I’ve been busy lately and missed a couple issues of Rolling Stone (still a must read in the world of El Jobso) but one of our PR people just sent me up this clip. It’s a pretty smart piece on why the record companies are going under. And they’ve got a great photo (above) of Lyor Cohen, Edgar Bronfman and Ahmet Ertegun (not funny that really is Ertegun, ed.). Money quote from some industry dude: “How is it that the people that make the product of music are going bankrupt, while the use of the product is skyrocketing? The model is wrong.”

Here at Apple we’re defining a new role for ourselves in this whole dismal story. We’re positioning ourselves as a caring nurturer, part shrink and part hospice worker, making these old thieves comfortable during their final days. It’s sort of like working in the nursing home where Uncle Junior lives. It’s hard because you know you’re dealing with evil human beings but you also know that the best thing to do is just to keep them happy and quiet. So you give them their morphine and change their bed pans and tell them how important they still are. Every so often, to humor them, you have a “meeting” and pretend to “negotiate” something, but mostly you just smile while you wait for them to die. And maybe once in while when no one is looking you put a pillow over someone’s face. Fair enough.

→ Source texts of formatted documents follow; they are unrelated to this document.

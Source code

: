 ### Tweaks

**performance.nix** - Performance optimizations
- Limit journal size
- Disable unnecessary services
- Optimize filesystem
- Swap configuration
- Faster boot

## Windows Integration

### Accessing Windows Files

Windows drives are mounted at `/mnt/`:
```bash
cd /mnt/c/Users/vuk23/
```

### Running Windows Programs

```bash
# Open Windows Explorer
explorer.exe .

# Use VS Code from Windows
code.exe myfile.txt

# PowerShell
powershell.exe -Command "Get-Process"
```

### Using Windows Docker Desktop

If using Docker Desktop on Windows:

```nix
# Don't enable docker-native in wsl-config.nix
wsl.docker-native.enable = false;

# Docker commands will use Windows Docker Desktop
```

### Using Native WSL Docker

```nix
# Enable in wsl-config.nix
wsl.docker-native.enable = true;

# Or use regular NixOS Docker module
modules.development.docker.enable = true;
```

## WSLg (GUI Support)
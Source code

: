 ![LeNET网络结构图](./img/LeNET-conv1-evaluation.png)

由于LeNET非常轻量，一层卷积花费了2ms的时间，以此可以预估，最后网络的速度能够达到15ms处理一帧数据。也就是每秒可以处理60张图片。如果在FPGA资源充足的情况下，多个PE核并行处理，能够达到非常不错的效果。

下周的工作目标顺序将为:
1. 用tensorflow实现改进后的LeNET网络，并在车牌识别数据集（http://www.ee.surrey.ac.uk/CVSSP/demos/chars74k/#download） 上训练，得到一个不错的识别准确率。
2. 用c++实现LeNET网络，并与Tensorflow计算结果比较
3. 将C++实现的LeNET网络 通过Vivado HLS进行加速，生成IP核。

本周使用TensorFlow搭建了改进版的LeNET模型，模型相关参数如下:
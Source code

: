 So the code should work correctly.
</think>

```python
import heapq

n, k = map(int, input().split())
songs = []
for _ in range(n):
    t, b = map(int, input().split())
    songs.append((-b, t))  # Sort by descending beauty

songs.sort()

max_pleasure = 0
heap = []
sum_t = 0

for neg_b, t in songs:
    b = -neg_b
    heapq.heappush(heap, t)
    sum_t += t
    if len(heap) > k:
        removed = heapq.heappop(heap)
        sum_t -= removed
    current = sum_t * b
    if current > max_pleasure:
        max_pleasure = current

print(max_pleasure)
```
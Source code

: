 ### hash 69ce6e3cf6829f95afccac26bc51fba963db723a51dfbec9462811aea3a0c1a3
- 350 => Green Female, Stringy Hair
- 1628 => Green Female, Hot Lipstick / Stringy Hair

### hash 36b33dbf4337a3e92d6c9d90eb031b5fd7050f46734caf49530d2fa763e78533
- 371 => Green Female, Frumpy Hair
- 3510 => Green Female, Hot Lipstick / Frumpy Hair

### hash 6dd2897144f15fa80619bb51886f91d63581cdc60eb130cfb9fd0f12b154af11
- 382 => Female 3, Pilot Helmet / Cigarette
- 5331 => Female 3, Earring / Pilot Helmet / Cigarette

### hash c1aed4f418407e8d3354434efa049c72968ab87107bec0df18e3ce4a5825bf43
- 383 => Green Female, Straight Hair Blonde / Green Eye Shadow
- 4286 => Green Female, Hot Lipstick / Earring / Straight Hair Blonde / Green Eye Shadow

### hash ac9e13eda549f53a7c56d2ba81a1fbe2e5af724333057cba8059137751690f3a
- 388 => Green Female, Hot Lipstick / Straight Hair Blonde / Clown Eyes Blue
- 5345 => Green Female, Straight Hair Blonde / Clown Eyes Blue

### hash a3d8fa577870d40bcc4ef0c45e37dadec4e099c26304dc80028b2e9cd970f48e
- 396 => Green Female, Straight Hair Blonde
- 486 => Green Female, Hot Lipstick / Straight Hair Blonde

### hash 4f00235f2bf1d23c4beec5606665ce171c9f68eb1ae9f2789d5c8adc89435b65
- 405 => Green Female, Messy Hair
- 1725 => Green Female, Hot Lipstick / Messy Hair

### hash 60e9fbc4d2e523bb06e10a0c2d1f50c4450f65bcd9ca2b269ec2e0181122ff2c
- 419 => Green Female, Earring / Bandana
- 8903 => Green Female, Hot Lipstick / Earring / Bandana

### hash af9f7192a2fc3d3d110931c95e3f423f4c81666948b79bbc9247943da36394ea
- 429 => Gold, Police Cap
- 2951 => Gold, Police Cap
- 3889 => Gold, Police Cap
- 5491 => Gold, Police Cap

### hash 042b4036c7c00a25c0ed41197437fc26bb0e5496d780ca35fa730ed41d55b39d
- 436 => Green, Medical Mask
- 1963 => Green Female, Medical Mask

When they’re finally gone our role changes again. We’ll serve as undertakers, giving them a really nice service with lots of flowers and great speeches about how wonderful they all were and what a great contribution they made to the world. Then we’ll set about being an even worse slave-owner than they ever dreamed of being, but we’ll find a way to dress ourselves up as the friend and savior of the artist, the one who’s going to set them free, and no matter how badly we screw people we’ll be depicted as heroes. We’ll use the word “free” a lot, in all its variations. Freedom. Freebie. Free-ness. “Apple equals freedom.” You ask, Who would ever fall for such blatant nonsense? Are there really that many incredibly gullible and emotionally needy people out there? Um, did you see Johnny Skidmark and Robert Scoble and all those other people lining up for the iPhone? Er … right. And those guys are geniuses compared to the average musician. John Mayer says “between you and I,” for Christ’s sake. Harry Connick Jr. got involved with Habitat for Humanity because he thought it was an animal rescue league. Zach de la Rocha once told me that Lyndon Johnson kept slaves. Madonna once told me Nostradamus predicted global warming. You get it? Fish in a barrel, baby.